Jeffrey Epstein accomplice Ghislaine Maxwell will no longer fight to keep the names of eight “John Does” secret, leaving it up to the court to decide whether or not to reveal their identities.
“After careful review of the detailed objections submitted by Non-Party Does 17, 53, 54, 55, 73, 93 and 151, counsel for Ghislaine Maxwell writes to inform the Court that she does not wish to further address those objections,” Maxwell attorney Laura Menninger wrote in a letter on January 12.
“Each of the listed Does has counsel who have ably asserted their own respective privacy rights. Ms. Maxwell therefore leaves it to this Court to conduct the appropriate review,” it added.
The Does were named in a 2015 defamation suit against Ghislaine Maxwell from Epstein accuser Virginia Roberts Giuffre, who claimed that Maxwell aided in Jeffrey Epstein’s sexual abuse of her as a minor.
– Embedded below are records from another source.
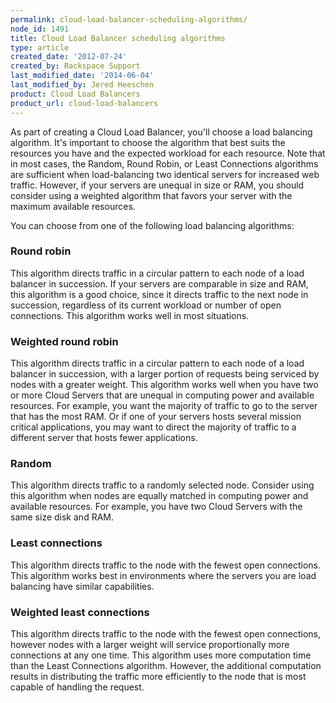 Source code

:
 ```yaml
---
permalink: cloud-load-balancer-scheduling-algorithms/
node_id: 1491
title: Cloud Load Balancer scheduling algorithms
type: article
created_date: '2012-07-24'
created_by: Rackspace Support
last_modified_date: '2014-06-04'
last_modified_by: Jered Heeschen
product: Cloud Load Balancers
product_url: cloud-load-balancers
---
```


As part of creating a Cloud Load Balancer, you'll choose a load balancing
algorithm. It's important to choose the algorithm that best suits the resources you have and the
expected workload for each resource. Note that in most cases, the Random, Round Robin, or Least Connections algorithms
are sufficient when load-balancing two identical servers for increased web traffic. However, if your servers are unequal in size or RAM, you should consider using a weighted algorithm that favors your server with the maximum available resources.

You can choose from one of the following load balancing algorithms:

### Round robin

This algorithm directs traffic in a circular pattern to each node of a load balancer in
succession. If your servers are comparable in size and RAM, this algorithm is a good choice, since it directs traffic to the next node in succession, regardless of its current workload or number of open connections. This algorithm works well in most
situations.

### Weighted round robin

This algorithm directs traffic in a circular pattern to each node of a load balancer in succession, with a larger portion of requests being serviced by nodes with a greater weight. This algorithm works well when you have two or
more Cloud Servers that are unequal in computing power and available resources. For example, you want the majority of traffic to go to the server that has the most RAM. Or if one of your servers hosts several
mission critical applications, you may want to direct the majority of
traffic to a different server that hosts fewer
applications.

### Random

This algorithm directs traffic to a randomly selected node. Consider using
this algorithm when nodes are equally matched in computing power and
available resources. For example, you have two Cloud Servers with the
same size disk and RAM.

### Least connections

This algorithm directs traffic to the node
with the fewest open connections. This algorithm
works best in environments where the servers you are load balancing have similar
capabilities.

### Weighted least connections

This algorithm directs traffic to the node with the fewest open connections, however nodes with a larger weight will service proportionally more connections at any one time. This algorithm uses more computation time than the Least Connections algorithm. However, the additional computation results in distributing the traffic more efficiently to the node that is most capable of
handling the request.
Guiffre attorney Sigrid McCawley argued that potential embarrassment for having associated with Jeffrey Epstein should not be enough reason for the court to keep the John Does’ names secret. McCawley wrote:
[G]eneralized aversion to embarrassment and negativity that may come from being associated with Epstein and Maxwell is not enough to warrant continued sealing of information. This is especially true with respect to this case of great public interest, involving serious allegations of the sex trafficking of minors.
Now that Maxwell’s criminal trial has come and gone, there is little reason to retain protection over the vast swaths of information about Epstein and Maxwell’s sex-trafficking operation that were originally filed under seal in this case.
Last month, a jury convicted former Epstein accomplice Ghislaine Maxwell of sex trafficking of minors, transporting a minor with the intent to engage in criminal sexual activity, and three counts of conspiracy. She will not be sentenced until June of this year and could face up to 60 years in prison.